SCROLL TO CONTINUE WITH CONTENT
"Kami mengadakan acara ini dalam momen kemerdekaan RI ke-64, yang sarat dengan nuansa kepahlawanan, kami mengangkat Munir, karna bagi kami Munir juga seorang pahlawan. Dia telah membantu dan memperjuangkan hak orang banyak," ujarnya saat ditemui di sela-sela acara, Sabtu (15/8/2009).
"Memang tidak sama dengan pahlawan yang berjuang melawan penjajah. Tapi dia juga sangat berjasa," sambungnya.
Malam puncak acara tersebut dihadiri sedikitnya 500 penonton yang didominasi kaum muda.

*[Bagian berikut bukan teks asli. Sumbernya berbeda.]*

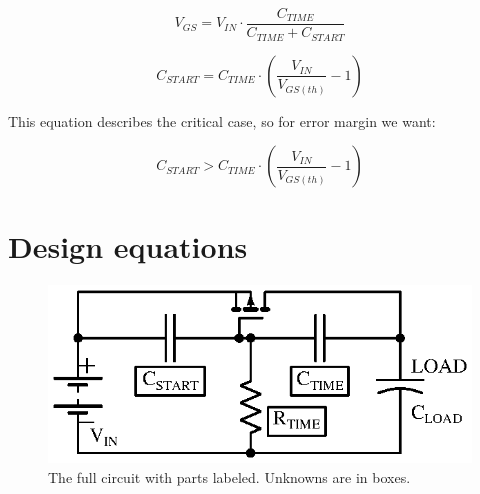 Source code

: \documentclass[letterpaper,12pt]{article}
\begin{document}
$$ V_{GS} = V_{IN} \cdot \frac{C_{TIME}}{C_{TIME} + C_{START}} $$

$$ C_{START} = C_{TIME} \cdot \left( \frac{V_{IN}}{V_{GS(th)}} - 1 \right) $$

This equation describes the critical case, so for error margin we want:

$$ C_{START} > C_{TIME} \cdot \left( \frac{V_{IN}}{V_{GS(th)}} - 1 \right) $$

\section{Design equations}
\label{sec:equations}

\begin{figure}[H]
\centering
\includegraphics{just_ckt_labeled}
\caption{The full circuit with parts labeled. Unknowns are in boxes.}
\end{figure}
\end{document}
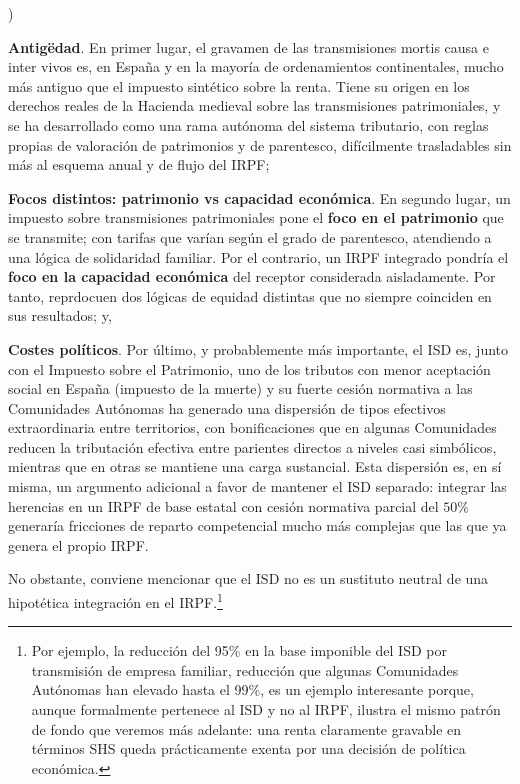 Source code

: \documentclass[10pt,a4paper]{article}
\newcounter{alphaitem}
\newenvironment{la}
      {\begin{list}{\alph{alphaitem})}{%
          \usecounter{alphaitem}%
          \setlength{\leftmargin}{1cm}%
          \setlength{\parskip}{3pt}%
          \setlength{\itemsep}{0pt}%
          \setlength{\parsep}{0pt}%
      }}
      {\end{list}}
\begin{document}
\begin{la}
    \item \textbf{Antigëdad}. En primer lugar, el gravamen de las transmisiones mortis causa e inter vivos es, en España y en la mayoría de ordenamientos continentales, mucho más antiguo que el impuesto sintético sobre la renta. Tiene su origen en los derechos reales de la Hacienda medieval sobre las transmisiones patrimoniales, y se ha desarrollado como una rama autónoma del sistema tributario, con reglas propias de valoración de patrimonios y de parentesco, difícilmente trasladables sin más al esquema anual y de flujo del IRPF;
    \item \textbf{Focos distintos: patrimonio vs capacidad económica}. En segundo lugar, un impuesto sobre transmisiones patrimoniales pone el \textbf{foco en el patrimonio} que se transmite; con tarifas que varían según el grado de parentesco, atendiendo a una lógica de solidaridad familiar. Por el contrario, un IRPF integrado pondría el \textbf{foco en la capacidad económica} del receptor considerada aisladamente. Por tanto, reprdocuen dos lógicas de equidad distintas que no siempre coinciden en sus resultados; y,
    \item \textbf{Costes políticos}. Por último, y probablemente más importante, el ISD es, junto con el Impuesto sobre el Patrimonio, uno de los tributos con menor aceptación social en España (impuesto de la muerte) y su fuerte cesión normativa a las Comunidades Autónomas ha generado una dispersión de tipos efectivos extraordinaria entre territorios, con bonificaciones que en algunas Comunidades reducen la tributación efectiva entre parientes directos a niveles casi simbólicos, mientras que en otras se mantiene una carga sustancial. Esta dispersión es, en sí misma, un argumento adicional a favor de mantener el ISD separado: integrar las herencias en un IRPF de base estatal con cesión normativa parcial del $50\%$ generaría fricciones de reparto competencial mucho más complejas que las que ya genera el propio IRPF.
\end{la}

No obstante, conviene mencionar que el ISD no es un sustituto neutral de una hipotética integración en el IRPF.\footnote{%
    Por ejemplo, la reducción del 95\% en la base imponible del ISD por transmisión de empresa familiar, reducción que algunas Comunidades Autónomas han elevado hasta el 99\%, es un ejemplo interesante porque, aunque formalmente pertenece al ISD y no al IRPF, ilustra el mismo patrón de fondo que veremos más adelante: una renta claramente gravable en términos SHS queda prácticamente exenta por una decisión de política económica.
}
\end{document}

Meski keterbatasan kursi penonton tak sungkan untuk duduk dilantai sambil menikmati lantunan musisi-musisi lokal jalur independent, seperti Kelompok Belajar (Kober) Band, Rumah Musik Harry Roesli (RMHR), D-Army, Evil Sick, Ghettorude, Bandung Breakers dan sejumlah penampil dari Bandung Hiphop Community. (ahy/ahy)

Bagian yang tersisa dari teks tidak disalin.